* Aim of the task
Every line of the records below that holds the word "https" belongs in the answer.

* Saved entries

....

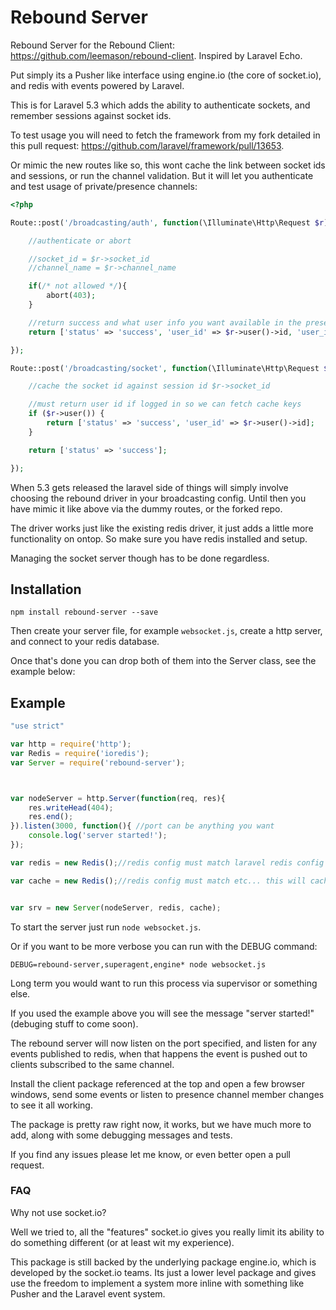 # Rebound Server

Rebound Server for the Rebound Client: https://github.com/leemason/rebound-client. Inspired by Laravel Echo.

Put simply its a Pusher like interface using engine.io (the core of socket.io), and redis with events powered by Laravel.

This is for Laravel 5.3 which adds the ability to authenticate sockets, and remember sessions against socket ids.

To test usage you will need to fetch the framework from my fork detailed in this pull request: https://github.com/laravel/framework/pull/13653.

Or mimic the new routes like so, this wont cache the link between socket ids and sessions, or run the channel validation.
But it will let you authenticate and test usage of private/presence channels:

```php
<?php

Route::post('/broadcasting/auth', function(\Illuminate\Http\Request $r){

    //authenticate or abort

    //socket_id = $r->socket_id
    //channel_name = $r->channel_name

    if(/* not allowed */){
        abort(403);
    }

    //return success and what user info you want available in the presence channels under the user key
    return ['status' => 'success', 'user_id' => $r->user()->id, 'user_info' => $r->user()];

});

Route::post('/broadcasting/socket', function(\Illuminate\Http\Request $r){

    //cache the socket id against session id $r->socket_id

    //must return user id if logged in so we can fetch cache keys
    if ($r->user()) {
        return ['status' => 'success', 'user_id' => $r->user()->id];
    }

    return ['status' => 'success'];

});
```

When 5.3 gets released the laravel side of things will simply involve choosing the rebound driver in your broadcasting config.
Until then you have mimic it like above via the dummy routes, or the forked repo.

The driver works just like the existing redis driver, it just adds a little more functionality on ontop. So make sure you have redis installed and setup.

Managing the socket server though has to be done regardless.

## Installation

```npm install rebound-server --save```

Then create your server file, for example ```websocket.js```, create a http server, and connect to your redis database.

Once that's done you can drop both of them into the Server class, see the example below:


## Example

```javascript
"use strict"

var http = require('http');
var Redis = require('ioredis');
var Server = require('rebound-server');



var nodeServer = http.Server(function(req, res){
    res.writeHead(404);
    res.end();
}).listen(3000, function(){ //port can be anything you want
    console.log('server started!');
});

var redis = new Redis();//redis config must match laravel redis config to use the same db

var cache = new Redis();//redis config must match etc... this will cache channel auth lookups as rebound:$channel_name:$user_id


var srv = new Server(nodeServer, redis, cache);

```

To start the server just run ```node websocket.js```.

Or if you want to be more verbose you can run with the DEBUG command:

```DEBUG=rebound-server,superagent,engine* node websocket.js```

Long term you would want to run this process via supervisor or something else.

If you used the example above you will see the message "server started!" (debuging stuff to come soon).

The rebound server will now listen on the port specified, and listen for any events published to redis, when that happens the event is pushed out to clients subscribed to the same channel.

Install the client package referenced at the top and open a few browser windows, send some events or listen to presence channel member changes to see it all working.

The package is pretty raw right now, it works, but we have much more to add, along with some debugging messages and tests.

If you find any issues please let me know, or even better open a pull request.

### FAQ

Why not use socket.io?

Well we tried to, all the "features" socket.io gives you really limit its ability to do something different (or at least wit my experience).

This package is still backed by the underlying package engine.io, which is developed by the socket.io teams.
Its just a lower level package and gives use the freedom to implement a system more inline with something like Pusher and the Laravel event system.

....

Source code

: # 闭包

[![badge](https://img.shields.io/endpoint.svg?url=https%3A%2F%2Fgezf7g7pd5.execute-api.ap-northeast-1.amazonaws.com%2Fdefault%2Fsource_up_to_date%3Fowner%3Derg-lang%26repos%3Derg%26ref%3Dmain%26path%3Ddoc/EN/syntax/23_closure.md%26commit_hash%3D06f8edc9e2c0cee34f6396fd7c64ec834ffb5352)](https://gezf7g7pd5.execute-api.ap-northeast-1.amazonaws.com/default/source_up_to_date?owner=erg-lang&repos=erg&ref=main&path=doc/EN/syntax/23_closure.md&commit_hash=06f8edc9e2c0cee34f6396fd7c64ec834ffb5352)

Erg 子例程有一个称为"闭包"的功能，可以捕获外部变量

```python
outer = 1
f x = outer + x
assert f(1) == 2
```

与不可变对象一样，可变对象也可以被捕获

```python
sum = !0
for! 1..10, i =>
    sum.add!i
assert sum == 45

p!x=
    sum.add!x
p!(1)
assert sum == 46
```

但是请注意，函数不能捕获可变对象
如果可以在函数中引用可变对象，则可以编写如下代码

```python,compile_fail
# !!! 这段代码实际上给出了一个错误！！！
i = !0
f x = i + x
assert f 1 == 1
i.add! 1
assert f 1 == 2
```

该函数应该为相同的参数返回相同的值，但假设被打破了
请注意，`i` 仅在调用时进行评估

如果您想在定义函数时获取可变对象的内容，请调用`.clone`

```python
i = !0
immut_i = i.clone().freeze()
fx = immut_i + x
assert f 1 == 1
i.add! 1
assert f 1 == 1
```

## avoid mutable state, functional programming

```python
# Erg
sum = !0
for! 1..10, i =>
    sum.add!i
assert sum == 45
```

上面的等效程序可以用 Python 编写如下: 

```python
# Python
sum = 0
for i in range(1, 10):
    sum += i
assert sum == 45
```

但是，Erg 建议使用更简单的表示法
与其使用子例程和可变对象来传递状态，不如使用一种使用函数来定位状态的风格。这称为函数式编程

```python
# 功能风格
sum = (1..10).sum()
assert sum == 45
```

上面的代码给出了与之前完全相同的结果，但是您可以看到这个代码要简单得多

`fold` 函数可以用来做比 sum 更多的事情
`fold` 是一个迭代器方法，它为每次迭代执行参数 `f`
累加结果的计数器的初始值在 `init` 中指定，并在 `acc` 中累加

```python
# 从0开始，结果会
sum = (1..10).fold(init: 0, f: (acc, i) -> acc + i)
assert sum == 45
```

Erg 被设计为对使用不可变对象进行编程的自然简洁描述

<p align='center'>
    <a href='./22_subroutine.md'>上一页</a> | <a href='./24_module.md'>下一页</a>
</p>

....

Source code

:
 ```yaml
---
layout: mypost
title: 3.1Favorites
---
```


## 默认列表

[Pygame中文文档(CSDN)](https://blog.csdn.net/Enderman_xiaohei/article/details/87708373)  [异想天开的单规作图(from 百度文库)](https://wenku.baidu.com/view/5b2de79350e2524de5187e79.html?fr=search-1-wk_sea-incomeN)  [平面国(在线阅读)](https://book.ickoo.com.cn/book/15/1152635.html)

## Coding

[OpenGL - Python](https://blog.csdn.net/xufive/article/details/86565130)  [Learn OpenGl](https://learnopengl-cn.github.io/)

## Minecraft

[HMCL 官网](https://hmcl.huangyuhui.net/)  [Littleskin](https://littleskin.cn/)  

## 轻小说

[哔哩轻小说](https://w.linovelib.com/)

....

* Task output
Rebound Server for the Rebound Client: https://github.com/leemason/rebound-client. Inspired by Laravel Echo.
To test usage you will need to fetch the framework from my fork detailed in this pull request: https://github.com/laravel/framework/pull/13653.
[![badge](https://img.shields.io/endpoint.svg?url=https%3A%2F%2Fgezf7g7pd5.execute-api.ap-northeast-1.amazonaws.com%2Fdefault%2Fsource_up_to_date%3Fowner%3Derg-lang%26repos%3Derg%26ref%3Dmain%26path%3Ddoc/EN/syntax/23_closure.md%26commit_hash%3D06f8edc9e2c0cee34f6396fd7c64ec834ffb5352)](https://gezf7g7pd5.execute-api.ap-northeast-1.amazonaws.com/default/source_up_to_date?owner=erg-lang&repos=erg&ref=main&path=doc/EN/syntax/23_closure.md&commit_hash=06f8edc9e2c0cee34f6396fd7c64ec834ffb5352)
[Pygame中文文档(CSDN)](https://blog.csdn.net/Enderman_xiaohei/article/details/87708373)  [异想天开的单规作图(from 百度文库)](https://wenku.baidu.com/view/5b2de79350e2524de5187e79.html?fr=search-1-wk_sea-incomeN)  [平面国(在线阅读)](https://book.ickoo.com.cn/book/15/1152635.html)
[OpenGL - Python](https://blog.csdn.net/xufive/article/details/86565130)  [Learn OpenGl](https://learnopengl-cn.github.io/)
[HMCL 官网](https://hmcl.huangyuhui.net/)  [Littleskin](https://littleskin.cn/)  
[哔哩轻小说](https://w.linovelib.com/)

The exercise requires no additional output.